PowerShell / Polaris

A cross-platform, minimalist web framework for PowerShell
https://powershell.github.io/Polaris/
MIT License
512 stars 115 forks source link

Start ploaris with URL [Enhancement] #156

Closed Fecana closed 5 years ago

Fecana commented 6 years ago

Now we can only select the port. It would be very usefull if we could start the server selecting the bind/hostname: Start -Port 8080 => Start -Url http://www.myhost.uk:8080

Tiberriver256 commented 6 years ago

Excellent suggestion! A few thoughts here.

Reading through the code it looks like we actually use top level wildcard bindings. So if you are running Polaris as administrator the app will listen to and respond to all requests on the specified port regardless of the hostname.

@tylerl0706 - I'd be interested to hear your thoughts but I'm definitely for replacing the wildcard functionality with the ability to specify a hostname. Especially after seeing the security concerns in the warning blurb of the remarks section here.

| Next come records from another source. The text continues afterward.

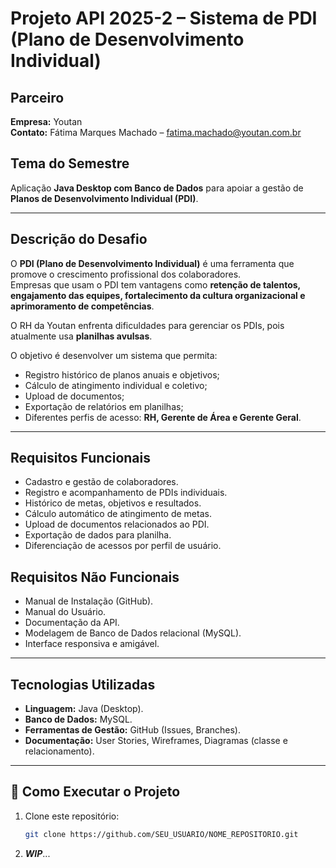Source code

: # Projeto API 2025-2 – Sistema de PDI (Plano de Desenvolvimento Individual)

## Parceiro
**Empresa:** Youtan  
**Contato:** Fátima Marques Machado – [fatima.machado@youtan.com.br](mailto:fatima.machado@youtan.com.br)  

## Tema do Semestre
Aplicação **Java Desktop com Banco de Dados** para apoiar a gestão de **Planos de Desenvolvimento Individual (PDI)**.

---

## Descrição do Desafio
O **PDI (Plano de Desenvolvimento Individual)** é uma ferramenta que promove o crescimento profissional dos colaboradores.  
Empresas que usam o PDI tem vantagens como **retenção de talentos, engajamento das equipes, fortalecimento da cultura organizacional e aprimoramento de competências**.

O RH da Youtan enfrenta dificuldades para gerenciar os PDIs, pois atualmente usa **planilhas avulsas**.

O objetivo é desenvolver um sistema que permita:
- Registro histórico de planos anuais e objetivos;
- Cálculo de atingimento individual e coletivo;
- Upload de documentos;
- Exportação de relatórios em planilhas;
- Diferentes perfis de acesso: **RH, Gerente de Área e Gerente Geral**.

---

## Requisitos Funcionais
- Cadastro e gestão de colaboradores.  
- Registro e acompanhamento de PDIs individuais.  
- Histórico de metas, objetivos e resultados.  
- Cálculo automático de atingimento de metas.  
- Upload de documentos relacionados ao PDI.  
- Exportação de dados para planilha.  
- Diferenciação de acessos por perfil de usuário.  

## Requisitos Não Funcionais
- Manual de Instalação (GitHub).  
- Manual do Usuário.  
- Documentação da API.  
- Modelagem de Banco de Dados relacional (MySQL).  
- Interface responsiva e amigável.  

---

## Tecnologias Utilizadas
- **Linguagem:** Java (Desktop).  
- **Banco de Dados:** MySQL.  
- **Ferramentas de Gestão:** GitHub (Issues, Branches).  
- **Documentação:** User Stories, Wireframes, Diagramas (classe e relacionamento).  

---

## 🚀 Como Executar o Projeto
1. Clone este repositório:
   ```bash
   git clone https://github.com/SEU_USUARIO/NOME_REPOSITORIO.git
   ```
2. ***WIP***...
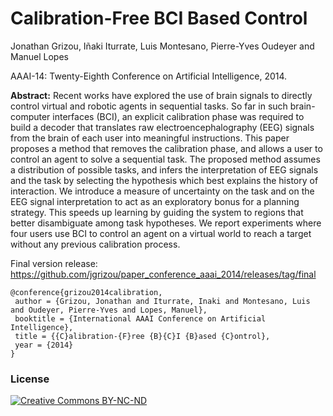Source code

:# Calibration-Free BCI Based Control

Jonathan Grizou,  Iñaki Iturrate, Luis Montesano, Pierre-Yves Oudeyer and Manuel Lopes

AAAI-14: Twenty-Eighth Conference on Artificial Intelligence, 2014.

**Abstract:** Recent works have explored the use of brain signals to directly control virtual and robotic agents in sequential tasks. So far in such brain-computer interfaces (BCI), an explicit calibration phase was required to build a decoder that translates raw electroencephalography (EEG) signals from the brain of each user into meaningful instructions. This paper proposes a method that removes the calibration phase, and allows a user to control an agent to solve a sequential task. The proposed method assumes a distribution of possible tasks, and infers the interpretation of EEG signals and the task by selecting the hypothesis which best explains the history of interaction. We introduce a measure of uncertainty on the task and on the EEG signal interpretation to act as an exploratory bonus for a planning strategy. This speeds up learning by guiding the system to regions that better disambiguate among task hypotheses. We report experiments where four users use BCI to control an agent on a virtual world to reach a target without any previous calibration process.

Final version release: https://github.com/jgrizou/paper_conference_aaai_2014/releases/tag/final

```
@conference{grizou2014calibration,
 author = {Grizou, Jonathan and Iturrate, Inaki and Montesano, Luis and Oudeyer, Pierre-Yves and Lopes, Manuel},
 booktitle = {International AAAI Conference on Artificial Intelligence},
 title = {{C}alibration-{F}ree {B}{C}I {B}ased {C}ontrol},
 year = {2014}
}

```

### License

[![Creative Commons BY-NC-ND](https://i.creativecommons.org/l/by-nc-nd/4.0/88x31.png) ](http://creativecommons.org/licenses/by-nc-nd/4.0/)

We could do two parameter sets for some expanded functionality one for hostname + port combination and one to take an array of prefix strings which we could pass straight to HttpListener, in the case that someone might want to listen on more than one hostname / port at a time.

It would also be worth seeing if we can help people out a bit on a Windows box with running the listener without elevated rights. Instead of asking them to run the listener as admin we should probably check to see if there is an existing urlacl for the external hostname they want to listen on and if there's not an entry prompt them to run the necessary netsh http command to create the urlacl as admin and then drop back into the normal permission context to launch and run the server.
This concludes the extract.